WHAT TO PRODUCE: Copy all lines below containing "grid".

DATASET:
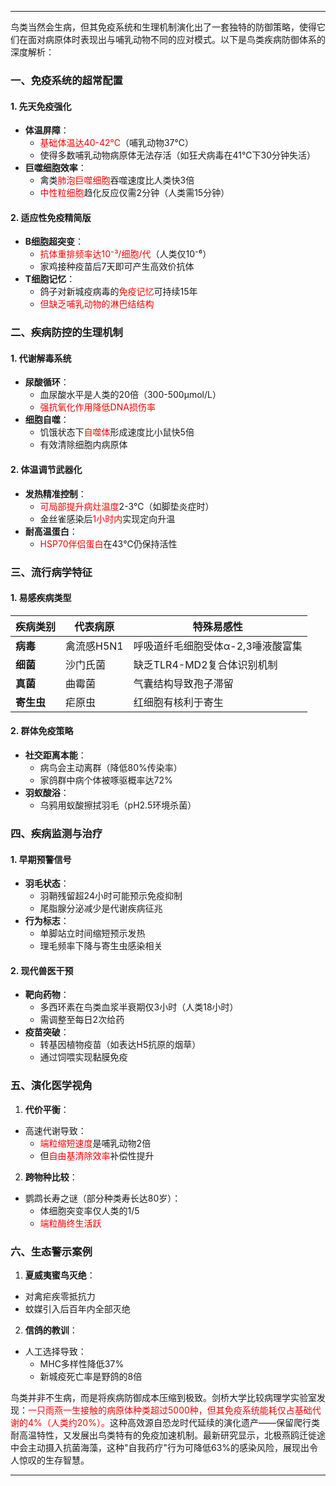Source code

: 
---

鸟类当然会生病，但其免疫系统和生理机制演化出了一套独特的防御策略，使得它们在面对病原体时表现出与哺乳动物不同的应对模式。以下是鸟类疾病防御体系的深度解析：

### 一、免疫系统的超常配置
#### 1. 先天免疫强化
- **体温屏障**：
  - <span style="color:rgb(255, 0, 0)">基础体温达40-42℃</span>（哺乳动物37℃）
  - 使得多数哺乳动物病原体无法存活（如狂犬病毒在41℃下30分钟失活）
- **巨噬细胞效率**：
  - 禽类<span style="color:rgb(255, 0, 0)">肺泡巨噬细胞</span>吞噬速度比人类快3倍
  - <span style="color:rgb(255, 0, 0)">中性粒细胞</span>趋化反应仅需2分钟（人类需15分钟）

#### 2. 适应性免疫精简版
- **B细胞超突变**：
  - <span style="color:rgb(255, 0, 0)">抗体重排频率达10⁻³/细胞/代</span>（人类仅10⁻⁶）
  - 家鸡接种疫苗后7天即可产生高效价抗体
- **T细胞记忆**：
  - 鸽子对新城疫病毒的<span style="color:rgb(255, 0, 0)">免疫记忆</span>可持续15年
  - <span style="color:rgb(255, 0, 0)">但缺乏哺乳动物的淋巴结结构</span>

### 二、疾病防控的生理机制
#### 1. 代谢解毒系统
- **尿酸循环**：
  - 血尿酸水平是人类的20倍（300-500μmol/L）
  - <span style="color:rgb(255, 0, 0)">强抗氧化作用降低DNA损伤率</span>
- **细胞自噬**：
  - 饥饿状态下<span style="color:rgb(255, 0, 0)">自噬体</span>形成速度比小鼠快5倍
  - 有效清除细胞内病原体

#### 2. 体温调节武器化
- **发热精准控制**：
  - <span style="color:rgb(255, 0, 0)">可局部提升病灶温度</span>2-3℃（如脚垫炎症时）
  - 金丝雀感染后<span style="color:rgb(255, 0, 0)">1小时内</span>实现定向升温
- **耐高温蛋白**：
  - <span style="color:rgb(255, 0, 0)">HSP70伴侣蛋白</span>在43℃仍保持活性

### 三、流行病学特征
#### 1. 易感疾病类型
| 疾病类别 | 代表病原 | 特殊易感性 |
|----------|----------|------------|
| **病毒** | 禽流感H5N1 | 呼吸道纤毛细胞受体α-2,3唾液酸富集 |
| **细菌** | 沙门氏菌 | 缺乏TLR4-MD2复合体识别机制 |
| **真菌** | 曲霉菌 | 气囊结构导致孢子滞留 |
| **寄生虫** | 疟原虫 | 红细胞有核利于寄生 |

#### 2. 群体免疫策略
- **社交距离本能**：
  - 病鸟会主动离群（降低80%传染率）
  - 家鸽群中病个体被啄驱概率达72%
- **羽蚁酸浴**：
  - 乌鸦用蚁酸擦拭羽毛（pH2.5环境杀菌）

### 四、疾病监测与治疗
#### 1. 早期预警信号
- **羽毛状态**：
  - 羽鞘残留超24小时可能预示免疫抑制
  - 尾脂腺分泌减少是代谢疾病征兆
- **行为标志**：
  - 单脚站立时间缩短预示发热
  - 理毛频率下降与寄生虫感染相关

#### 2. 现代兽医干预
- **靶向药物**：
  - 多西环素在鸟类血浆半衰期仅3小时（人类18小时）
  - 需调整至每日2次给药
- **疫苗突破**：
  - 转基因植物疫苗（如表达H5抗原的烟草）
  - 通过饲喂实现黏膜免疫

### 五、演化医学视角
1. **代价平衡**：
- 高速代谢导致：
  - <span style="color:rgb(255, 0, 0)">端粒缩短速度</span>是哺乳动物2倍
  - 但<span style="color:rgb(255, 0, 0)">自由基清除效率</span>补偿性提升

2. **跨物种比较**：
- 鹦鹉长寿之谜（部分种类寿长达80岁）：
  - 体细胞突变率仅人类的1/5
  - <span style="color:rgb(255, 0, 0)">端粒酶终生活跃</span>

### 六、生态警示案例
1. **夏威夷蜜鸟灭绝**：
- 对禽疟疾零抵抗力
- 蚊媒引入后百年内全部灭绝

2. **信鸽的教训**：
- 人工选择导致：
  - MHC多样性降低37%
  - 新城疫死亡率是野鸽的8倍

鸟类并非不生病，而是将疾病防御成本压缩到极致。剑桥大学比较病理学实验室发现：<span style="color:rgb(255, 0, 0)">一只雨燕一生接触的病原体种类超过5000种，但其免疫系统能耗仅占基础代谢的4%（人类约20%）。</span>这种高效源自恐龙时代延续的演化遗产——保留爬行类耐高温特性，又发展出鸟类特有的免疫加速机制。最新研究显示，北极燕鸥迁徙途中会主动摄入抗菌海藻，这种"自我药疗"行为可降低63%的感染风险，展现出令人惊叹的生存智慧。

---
--
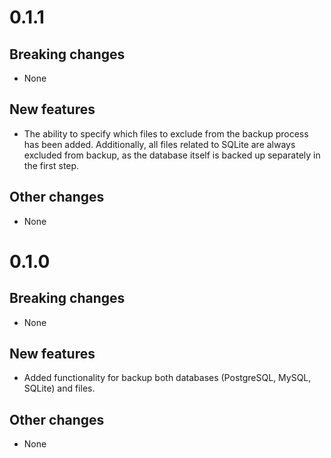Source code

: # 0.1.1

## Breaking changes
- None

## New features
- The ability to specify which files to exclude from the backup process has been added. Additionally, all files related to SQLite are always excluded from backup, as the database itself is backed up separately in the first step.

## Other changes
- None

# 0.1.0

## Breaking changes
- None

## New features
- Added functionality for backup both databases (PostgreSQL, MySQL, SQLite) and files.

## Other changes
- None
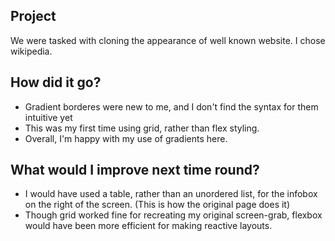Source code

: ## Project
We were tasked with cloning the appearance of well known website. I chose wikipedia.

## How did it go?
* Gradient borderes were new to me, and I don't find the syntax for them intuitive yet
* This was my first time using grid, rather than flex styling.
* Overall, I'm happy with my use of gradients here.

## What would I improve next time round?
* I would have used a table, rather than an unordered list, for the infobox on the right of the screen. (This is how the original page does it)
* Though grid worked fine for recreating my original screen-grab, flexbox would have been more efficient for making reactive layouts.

WRITTEN RESPONSE:
* This was my first time using grid, rather than flex styling.
* Though grid worked fine for recreating my original screen-grab, flexbox would have been more efficient for making reactive layouts.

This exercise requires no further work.